Impossible de mettre sur un même plan :

·        un sacrement religieux (pour les croyants), un serment pris sur la Bible (ou le Coran, ou même la Constitution selon les individualités du moment que c’est du même ordre de solennité dans l’esprit de celui qui est concerné),

·        et un engagement vis-à-vis d’une personne donnée à un moment donné.

Pour les sacrements il n’y a pas à développer, cela concerne certains croyants et ce n’est pas dans le champ de la maçonnerie, même régulière.

Les serments sont pris sur un volume de la loi sacrée, quel qu’il soit du moment qu’on le considère comme tel. La GLNF a naturellement chois la Bible (on peut y adjoindre un volume semblable provenant d’autres cultures) pour lequel a été relativement récemment mis en avant la notion de Vérité révélée par modification une fois de plus de la Règle en 12 points qui pourtant devrait rester immuable. Il s’agit d’un engagement très solennel sur des principes, censé être un engagement moral de haute valeur, et cela concerne l’Ordre, c'est-à-dire, pour faire court, la maçonnerie universelle.

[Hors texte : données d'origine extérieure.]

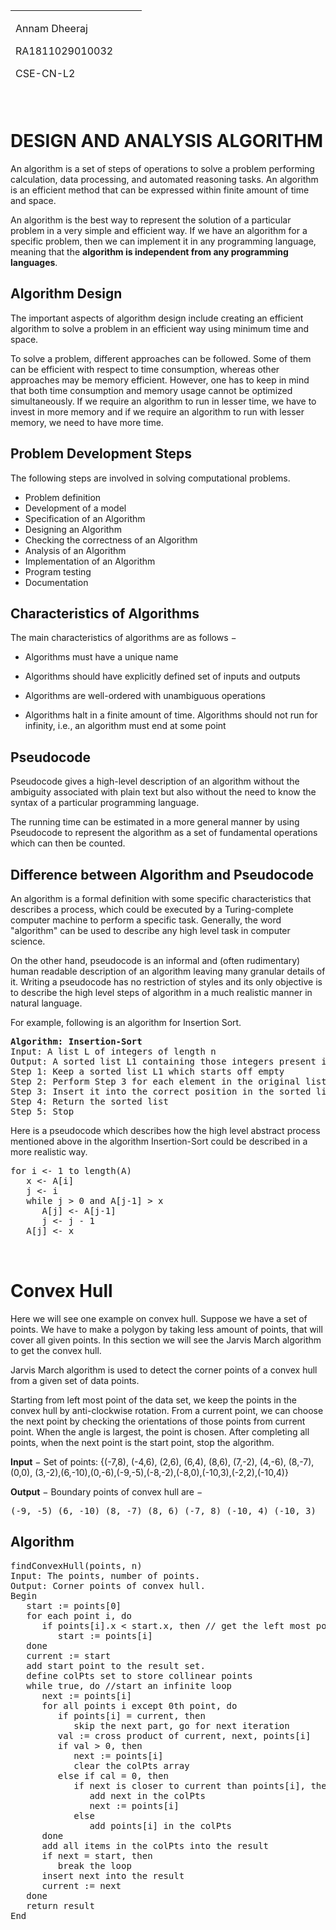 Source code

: <table style="height: 120px;" width="203">
<tbody>
<tr>
<td style="width: 193.76px;">
<p>Annam Dheeraj</p>
<p>RA1811029010032</p>
<p>CSE-CN-L2</p>
</td>
</tr>
</tbody>
</table>
<p>&nbsp;</p>
<h1>DESIGN AND ANALYSIS  ALGORITHM</h1>
<p>An algorithm is a set of steps of operations to solve a problem performing calculation, data processing, and automated reasoning tasks. An algorithm is an efficient method that can be expressed within finite amount of time and space.</p>
<p>An algorithm is the best way to represent the solution of a particular problem in a very simple and efficient way. If we have an algorithm for a specific problem, then we can implement it in any programming language, meaning that the&nbsp;<strong>algorithm is independent from any programming languages</strong>.</p>
<h2>Algorithm Design</h2>
<p>The important aspects of algorithm design include creating an efficient algorithm to solve a problem in an efficient way using minimum time and space.</p>
<p>To solve a problem, different approaches can be followed. Some of them can be efficient with respect to time consumption, whereas other approaches may be memory efficient. However, one has to keep in mind that both time consumption and memory usage cannot be optimized simultaneously. If we require an algorithm to run in lesser time, we have to invest in more memory and if we require an algorithm to run with lesser memory, we need to have more time.</p>
<h2>Problem Development Steps</h2>
<p>The following steps are involved in solving computational problems.</p>
<ul class="list">
<li>Problem definition</li>
<li>Development of a model</li>
<li>Specification of an Algorithm</li>
<li>Designing an Algorithm</li>
<li>Checking the correctness of an Algorithm</li>
<li>Analysis of an Algorithm</li>
<li>Implementation of an Algorithm</li>
<li>Program testing</li>
<li>Documentation</li>
</ul>
<h2>Characteristics of Algorithms</h2>
<p>The main characteristics of algorithms are as follows &minus;</p>
<ul class="list">
<li>
<p>Algorithms must have a unique name</p>
</li>
<li>
<p>Algorithms should have explicitly defined set of inputs and outputs</p>
</li>
<li>
<p>Algorithms are well-ordered with unambiguous operations</p>
</li>
<li>
<p>Algorithms halt in a finite amount of time. Algorithms should not run for infinity, i.e., an algorithm must end at some point</p>
</li>
</ul>
<h2>Pseudocode</h2>
<p>Pseudocode gives a high-level description of an algorithm without the ambiguity associated with plain text but also without the need to know the syntax of a particular programming language.</p>
<p>The running time can be estimated in a more general manner by using Pseudocode to represent the algorithm as a set of fundamental operations which can then be counted.</p>
<h2>Difference between Algorithm and Pseudocode</h2>
<p>An algorithm is a formal definition with some specific characteristics that describes a process, which could be executed by a Turing-complete computer machine to perform a specific task. Generally, the word "algorithm" can be used to describe any high level task in computer science.</p>
<p>On the other hand, pseudocode is an informal and (often rudimentary) human readable description of an algorithm leaving many granular details of it. Writing a pseudocode has no restriction of styles and its only objective is to describe the high level steps of algorithm in a much realistic manner in natural language.</p>
<p>For example, following is an algorithm for Insertion Sort.</p>
<pre class="result notranslate"><strong>Algorithm: Insertion-Sort</strong> 
Input: A list L of integers of length n  
Output: A sorted list L1 containing those integers present in L 
Step 1: Keep a sorted list L1 which starts off empty  
Step 2: Perform Step 3 for each element in the original list L  
Step 3: Insert it into the correct position in the sorted list L1.  
Step 4: Return the sorted list 
Step 5: Stop
</pre>
<p>Here is a pseudocode which describes how the high level abstract process mentioned above in the algorithm Insertion-Sort could be described in a more realistic way.</p>
<pre class="result notranslate">for i &lt;- 1 to length(A) 
   x &lt;- A[i] 
   j &lt;- i 
   while j &gt; 0 and A[j-1] &gt; x 
      A[j] &lt;- A[j-1] 
      j &lt;- j - 1 
   A[j] &lt;- x<br /><br /><br /></pre>
<h1 class="qa_title">Convex Hull</h1>
<p>Here we will see one example on convex hull. Suppose we have a set of points. We have to make a polygon by taking less amount of points, that will cover all given points. In this section we will see the Jarvis March algorithm to get the convex hull.</p>
<p>Jarvis March algorithm is used to detect the corner points of a convex hull from a given set of data points.</p>
<p>Starting from left most point of the data set, we keep the points in the convex hull by anti-clockwise rotation. From a current point, we can choose the next point by checking the orientations of those points from current point. When the angle is largest, the point is chosen. After completing all points, when the next point is the start point, stop the algorithm.</p>
<p><strong>Input</strong>&nbsp;&minus; Set of points: {(-7,8), (-4,6), (2,6), (6,4), (8,6), (7,-2), (4,-6), (8,-7),(0,0), (3,-2),(6,-10),(0,-6),(-9,-5),(-8,-2),(-8,0),(-10,3),(-2,2),(-10,4)}</p>
<p><strong>Output</strong>&nbsp;&minus; Boundary points of convex hull are &minus;</p>
<pre class="result notranslate">(-9, -5) (6, -10) (8, -7) (8, 6) (-7, 8) (-10, 4) (-10, 3)</pre>
<h2>Algorithm</h2>
<pre class="result notranslate">findConvexHull(points, n)
Input: The points, number of points.
Output: Corner points of convex hull.
Begin
&nbsp; &nbsp;start := points[0]
&nbsp; &nbsp;for each point i, do
&nbsp; &nbsp; &nbsp; if points[i].x &lt; start.x, then // get the left most point
&nbsp; &nbsp; &nbsp; &nbsp; &nbsp;start := points[i]
&nbsp; &nbsp;done
&nbsp; &nbsp;current := start
&nbsp; &nbsp;add start point to the result set.
&nbsp; &nbsp;define colPts set to store collinear points
&nbsp; &nbsp;while true, do //start an infinite loop
&nbsp; &nbsp; &nbsp; next := points[i]
&nbsp; &nbsp; &nbsp; for all points i except 0th point, do
&nbsp; &nbsp; &nbsp; &nbsp; &nbsp;if points[i] = current, then
&nbsp; &nbsp; &nbsp; &nbsp; &nbsp; &nbsp; skip the next part, go for next iteration
&nbsp; &nbsp; &nbsp; &nbsp; &nbsp;val := cross product of current, next, points[i]
&nbsp; &nbsp; &nbsp; &nbsp; &nbsp;if val &gt; 0, then
&nbsp; &nbsp; &nbsp; &nbsp; &nbsp; &nbsp; next := points[i]
&nbsp; &nbsp; &nbsp; &nbsp; &nbsp; &nbsp; clear the colPts array
&nbsp; &nbsp; &nbsp; &nbsp; &nbsp;else if cal = 0, then
&nbsp; &nbsp; &nbsp; &nbsp; &nbsp; &nbsp; if next is closer to current than points[i], then
&nbsp; &nbsp; &nbsp; &nbsp; &nbsp; &nbsp; &nbsp; &nbsp;add next in the colPts
&nbsp; &nbsp; &nbsp; &nbsp; &nbsp; &nbsp; &nbsp; &nbsp;next := points[i]
&nbsp; &nbsp; &nbsp; &nbsp; &nbsp; &nbsp; else
&nbsp; &nbsp; &nbsp; &nbsp; &nbsp; &nbsp; &nbsp; &nbsp;add points[i] in the colPts
&nbsp; &nbsp; &nbsp; done
&nbsp; &nbsp; &nbsp; add all items in the colPts into the result
&nbsp; &nbsp; &nbsp; if next = start, then
&nbsp; &nbsp; &nbsp; &nbsp; &nbsp;break the loop
&nbsp; &nbsp; &nbsp; insert next into the result
&nbsp; &nbsp; &nbsp; current := next
&nbsp; &nbsp;done
&nbsp; &nbsp;return result
End</pre>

Enfin l’allégeance à un homme, que l’on nomme cela « serment » improprement ou non, est de valeur morale infiniment moindre, et ne concerne que l’obédience. A ce niveau, le plus bas en l’espèce, mais quand même censé être tout à fait sérieux, deux situations peuvent poser problème :

1.   Lorsque la personne vis-à-vis de laquelle on a fait allégeance déraille complètement de quelque manière que ce soit. Si l’on continue avec elle on abandonne son libre arbitre (ce qui est le contraire de l’enseignement maçonnique) et on devient « collabo » à quelque chose de répréhensible, moralement certainement, civilement parfois.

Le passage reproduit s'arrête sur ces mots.